Add to these episodic catastrophes the chronic ones such as common illnesses and infections (in 1900, about one of every 500 Americans died of tuberculosis; compare that to the rates for AIDS in 2000, when 1 of every 6,000 Americans was just diagnosed with HIV); accidents (one study found that a large proportion of Boston men in the 19th century ended their lives falling off scaffolds, getting caught in machinery, or in other accidents); wars on the frontiers; alcoholism; and everyday interpersonal violence.

Death’s Retreat

Americans gained much distance on the Angel of Death in the 20th century. The life expectancy of an American newborn lengthened by about 30 years over the twentieth century. For the average white baby girl, that meant the difference between dying at about age 50 and dying at about age 80. Many factors contributed to greater security of life: increasing physical immunity, much better nutrition, deeper understanding of disease, greater personal and home cleanliness, vaccinations, fewer work accidents, antibiotics and other new medicines, much more effective law enforcement, more schooling, and others. The largest single factor was public construction of facilities to provide clean water and to safely remove sewage. It was the major reason so many fewer American mothers had to bury their children.

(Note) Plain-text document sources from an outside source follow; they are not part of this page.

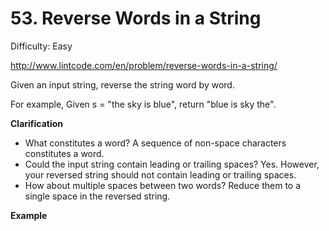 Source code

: # 53. Reverse Words in a String

Difficulty: Easy

http://www.lintcode.com/en/problem/reverse-words-in-a-string/

Given an input string, reverse the string word by word.

For example,
Given s = "the sky is blue",
return "blue is sky the".

**Clarification**  
* What constitutes a word?
A sequence of non-space characters constitutes a word.
* Could the input string contain leading or trailing spaces?
Yes. However, your reversed string should not contain leading or trailing spaces.
* How about multiple spaces between two words?
Reduce them to a single space in the reversed string.


**Example**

Gustafson - Wikimedia Commons

Certainly, the improvement was not uniform. There are American communities today where death is a lot closer than it is elsewhere, neighborhoods where infant mortality is near third-world levels and deadly violence seems to be at wild-west levels. Even there, as hard as the daily experience seems, life is longer and more secure than generations ago. For most Americans, it has been a dramatic transformation. Cotton Mather’s warning, that “the Deadly Blow may be as near” to the young as the old, makes little sense today. Death, personal experience tells us (although television dramas may tell us otherwise), is a matter for the old.

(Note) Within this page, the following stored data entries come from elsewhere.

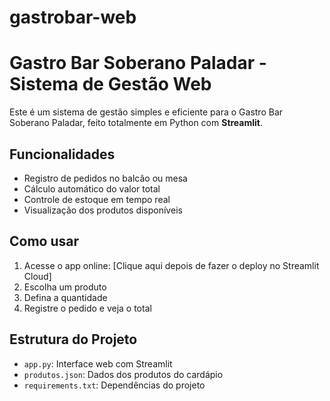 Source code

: # gastrobar-web
# Gastro Bar Soberano Paladar - Sistema de Gestão Web

Este é um sistema de gestão simples e eficiente para o Gastro Bar Soberano Paladar, feito totalmente em Python com **Streamlit**.

## Funcionalidades

- Registro de pedidos no balcão ou mesa  
- Cálculo automático do valor total  
- Controle de estoque em tempo real  
- Visualização dos produtos disponíveis  

## Como usar

1. Acesse o app online: [Clique aqui depois de fazer o deploy no Streamlit Cloud]
2. Escolha um produto
3. Defina a quantidade
4. Registre o pedido e veja o total

## Estrutura do Projeto

- `app.py`: Interface web com Streamlit
- `produtos.json`: Dados dos produtos do cardápio
- `requirements.txt`: Dependências do projeto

Greater security of life is one reason why the American birth rate dropped so rapidly in the last century and a half. When we expect all our children to grow up, and almost all do, we decide to have fewer of them. This security is why we look forward to the future and plan as much as we do, why it makes sense to save money for college, to take out a 30-year mortgage, to enroll in a 401K plan, to scout out a retirement home, and so forth. It makes sense because we expect to be there to fulfill those plans.

And Yet

And yet episodes such as the Japanese disaster – or, closer to home, 9/11 – periodically remind us that the normal can be shattered. All that which helps make our lives safe and predictable – the car has gas, the road is open, the stores have food and medicines, the ATM has cash, the heat works, the lights go on, the ambulance and police are at hand, and the rest – can disappear in an instant. And then Reverend Mather is right, the Deadly Blow is near.

Japan will makes us think a bit about this. And then, if past experience holds, we’ll stop and get back to that predictable and secure life.

(This column was cross-posted on The Berkley Blog on March 24, 2011.)